I had to laugh today when I got a text from a friend that said
"I am officially calling you the worst text-returner ever"
My cell phone had been dead for 2 days and I didn't even realize it.
Such is life with a 6-week old. I guess.
also, partly because the hubs was home this weekend and we were spending some quality family time... and also partly because he bought me a kendle fire for Christmas and Ive really enjoyed snuggling in bed with my mini-me and stalking facebook and blogs on that instead of my phone.
eitherway, it was humbling. My life is no longer my own. In many ways I have turned into the mother that I swore I wouldn't be. but at the same time I have turned into a better mother than I ever knew I was capable of being. That may only make sense to other mommys, or maybe to no one at all.
my little turtle is such a good baby... eat, sleep, poop, smile, fart, repeat. That is the sum of his life right now. I am spending my maternity leave taking care of him and I am so thankful to have the opportunity to do that... our bond is so special and I LOVE being with him.

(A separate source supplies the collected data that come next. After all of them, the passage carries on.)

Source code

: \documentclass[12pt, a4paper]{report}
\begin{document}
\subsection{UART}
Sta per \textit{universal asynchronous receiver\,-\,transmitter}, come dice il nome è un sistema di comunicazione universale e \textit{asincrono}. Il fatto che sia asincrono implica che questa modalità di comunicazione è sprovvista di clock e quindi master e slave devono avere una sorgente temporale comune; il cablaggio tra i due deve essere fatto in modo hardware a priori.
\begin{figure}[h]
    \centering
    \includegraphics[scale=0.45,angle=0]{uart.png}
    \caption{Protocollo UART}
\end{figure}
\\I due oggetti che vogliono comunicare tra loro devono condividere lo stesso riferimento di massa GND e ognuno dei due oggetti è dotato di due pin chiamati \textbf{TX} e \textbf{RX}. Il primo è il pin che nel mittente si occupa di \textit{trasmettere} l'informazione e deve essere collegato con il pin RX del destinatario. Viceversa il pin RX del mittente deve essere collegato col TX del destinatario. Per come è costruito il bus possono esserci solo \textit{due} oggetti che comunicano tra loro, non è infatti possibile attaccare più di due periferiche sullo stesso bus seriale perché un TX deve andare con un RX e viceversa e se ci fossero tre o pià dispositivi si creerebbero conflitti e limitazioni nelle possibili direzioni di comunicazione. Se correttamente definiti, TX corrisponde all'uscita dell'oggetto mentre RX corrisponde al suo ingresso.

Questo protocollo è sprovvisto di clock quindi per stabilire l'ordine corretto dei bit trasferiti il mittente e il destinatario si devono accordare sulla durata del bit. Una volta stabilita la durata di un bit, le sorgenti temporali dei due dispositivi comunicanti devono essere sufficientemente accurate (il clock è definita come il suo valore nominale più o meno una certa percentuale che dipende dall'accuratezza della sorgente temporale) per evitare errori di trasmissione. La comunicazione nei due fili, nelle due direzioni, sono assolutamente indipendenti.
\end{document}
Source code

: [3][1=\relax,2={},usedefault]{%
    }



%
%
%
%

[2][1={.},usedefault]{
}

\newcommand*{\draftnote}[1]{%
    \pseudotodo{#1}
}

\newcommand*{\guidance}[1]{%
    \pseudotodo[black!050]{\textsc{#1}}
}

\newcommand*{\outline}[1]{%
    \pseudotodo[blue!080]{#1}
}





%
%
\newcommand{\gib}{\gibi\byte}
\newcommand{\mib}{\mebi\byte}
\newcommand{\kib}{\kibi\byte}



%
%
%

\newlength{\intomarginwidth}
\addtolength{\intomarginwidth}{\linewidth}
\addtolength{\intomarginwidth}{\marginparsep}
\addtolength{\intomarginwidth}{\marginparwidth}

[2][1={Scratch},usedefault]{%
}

It is a little different than I imagined though... bestie always says "I was the best mother before I had kids" or something like that... meaning, you always think you can do it better/have all the answers until you are actually doing it. it has never felt more true. Nothing will bring you to your knees faster than a screaming baby that can't be soothed at 3am, or being told that your breastmilk may not be fatty enough to sustain your baby, or a bout with postpartum depression. I jump at every whimper or coo and I absolutely LIVE for him to smile at me. I always kinda scoffed at the mommy's that said they didn't have time to shower, or would forget to eat because they were so busy. We always said we would never put our baby in bed with us, we would never this or never that. I never understood why their house wouldn't be spotless if their on maternity leave, what else could you possibly be doing? hahaha. I'm on my knees I tell you.